On 6/21/2010 2:46 PM, P.J. Eby wrote:

> This ignores the existence of use cases where what you have is text that
> can't be properly encoded in unicode.

I think it depends on what you mean by 'properly'. I will try to explain 
with English examples.

1. Unicode represents a finite set of characters and symbols and a few 
control or markup operators. The potential set is unbounded, so unicode 
includes a user area. I include use of that area in 'properly'. I kind 
of suspect that the statement above does not since any byte or short 
byte sequence that does not translate can instead use the user area.
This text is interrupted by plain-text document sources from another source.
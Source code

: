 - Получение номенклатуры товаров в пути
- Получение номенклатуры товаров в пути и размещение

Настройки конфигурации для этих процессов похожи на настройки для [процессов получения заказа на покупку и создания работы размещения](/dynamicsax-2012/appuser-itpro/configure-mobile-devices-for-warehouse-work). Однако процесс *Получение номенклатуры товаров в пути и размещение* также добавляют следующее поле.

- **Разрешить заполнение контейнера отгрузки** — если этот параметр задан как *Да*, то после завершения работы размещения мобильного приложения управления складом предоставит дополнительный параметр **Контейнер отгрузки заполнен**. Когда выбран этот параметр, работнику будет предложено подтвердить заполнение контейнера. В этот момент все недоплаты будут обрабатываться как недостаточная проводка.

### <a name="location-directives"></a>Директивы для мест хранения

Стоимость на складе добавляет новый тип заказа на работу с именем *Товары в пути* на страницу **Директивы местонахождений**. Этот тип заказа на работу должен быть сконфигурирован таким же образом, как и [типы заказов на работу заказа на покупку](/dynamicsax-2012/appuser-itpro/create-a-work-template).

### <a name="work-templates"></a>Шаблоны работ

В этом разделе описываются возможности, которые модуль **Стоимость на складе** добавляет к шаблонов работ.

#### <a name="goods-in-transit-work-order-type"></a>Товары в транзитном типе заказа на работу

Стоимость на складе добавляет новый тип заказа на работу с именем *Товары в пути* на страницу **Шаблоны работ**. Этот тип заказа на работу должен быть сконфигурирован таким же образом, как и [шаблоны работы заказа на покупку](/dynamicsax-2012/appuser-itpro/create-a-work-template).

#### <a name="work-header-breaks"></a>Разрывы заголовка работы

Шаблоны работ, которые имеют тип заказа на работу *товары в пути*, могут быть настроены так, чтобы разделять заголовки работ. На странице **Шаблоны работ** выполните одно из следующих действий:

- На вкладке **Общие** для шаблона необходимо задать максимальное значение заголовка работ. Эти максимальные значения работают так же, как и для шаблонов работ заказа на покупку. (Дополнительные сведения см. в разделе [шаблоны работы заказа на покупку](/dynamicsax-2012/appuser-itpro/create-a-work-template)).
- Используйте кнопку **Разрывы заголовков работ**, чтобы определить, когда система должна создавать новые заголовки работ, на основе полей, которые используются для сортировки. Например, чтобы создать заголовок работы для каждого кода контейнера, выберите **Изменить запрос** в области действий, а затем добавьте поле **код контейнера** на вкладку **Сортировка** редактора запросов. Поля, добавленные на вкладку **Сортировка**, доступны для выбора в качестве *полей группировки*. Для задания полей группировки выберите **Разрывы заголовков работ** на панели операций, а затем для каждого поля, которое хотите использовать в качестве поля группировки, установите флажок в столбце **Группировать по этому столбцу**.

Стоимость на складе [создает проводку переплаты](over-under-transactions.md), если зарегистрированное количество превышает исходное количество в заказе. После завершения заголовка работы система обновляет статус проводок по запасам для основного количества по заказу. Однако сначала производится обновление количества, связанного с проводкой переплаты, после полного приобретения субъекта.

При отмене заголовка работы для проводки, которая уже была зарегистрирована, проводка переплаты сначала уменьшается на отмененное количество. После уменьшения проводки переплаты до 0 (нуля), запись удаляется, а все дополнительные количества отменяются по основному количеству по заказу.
2. Unicode disclaims direct representation of font and style 
information, leaving that to markup either in or out of the text stream. 
(It made an exception for japanese narrow and wide ascii chars, which I 
consider to essentially be duplicate font variations of the normal ascii 
codes.) Html uses both in-band and out-of-band (css) markup. Stripping 
markup information is a loss of information. If one wants it, one must 
keep it in one form or another.

I believe that some early editors like Wordstar used high-bit-set bytes 
for bold, underline, italic on and off. Assuming I have the example 
right, can Wordstar text be 'properly encoded in unicode'? If one 
insists that that mean replacement of each of the format markup chars 
with a single defined char in the Basic Multilingual Plane, then 'no'. 
If one allows replacement by <bold>, </bold>, and so on, then 'yes'.

3. Unicode disclaims direct representation of glyphic variants (though 
again, exceptions were made for asian acceptance). For example, in 
English, mechanically printed 'a' and 'g' are different from manually 
printed 'a' and 'g'. Representing both by the same codepoint, in itself, 
loses information. One who wishes to preserve the distinction must 
instead use a font tag or perhaps a <handprinted> tag. Similarly, older 
English had a significantly different glyph for 's', which looks more 
like a modern 'f'.

If IBM's EBCDIC had codes for these glyph variants, IBM might have 
insisted that unicode also have such so char for char round-tripping 
would be possible. It does not and unicode does not. (Wordstar and other 
1980s editor publishers were mostly defunct or weak and not in a 
position to make such demands.)

If one wants to write on the history of glyph evolution, say of latin 
chars, one much either number the variants 'e-0', 'e-1', etc, or resort 
to the user area. In either case, proprietary software would be needed 
to actually print the variations with other text.

> I know, it's a hard thing to wrap
> one's head around, since on the surface it sounds like unicode is the
> programmer's savior. Unfortunately, real-world text data exists which
> cannot be safely roundtripped to unicode,

I do not believe that. Digital information can always be recoded one way 
or another. As it is, the rules were bent for Japanese, in a way that 
they were not for English, to aid round-tripping of the major public 
encodings. I can, however, believe that there were private encodings for 
which round-tripping is more difficult. But there are also difficulties 
for old proprietary and even private English encodings.

-- 
Terry Jan Reedy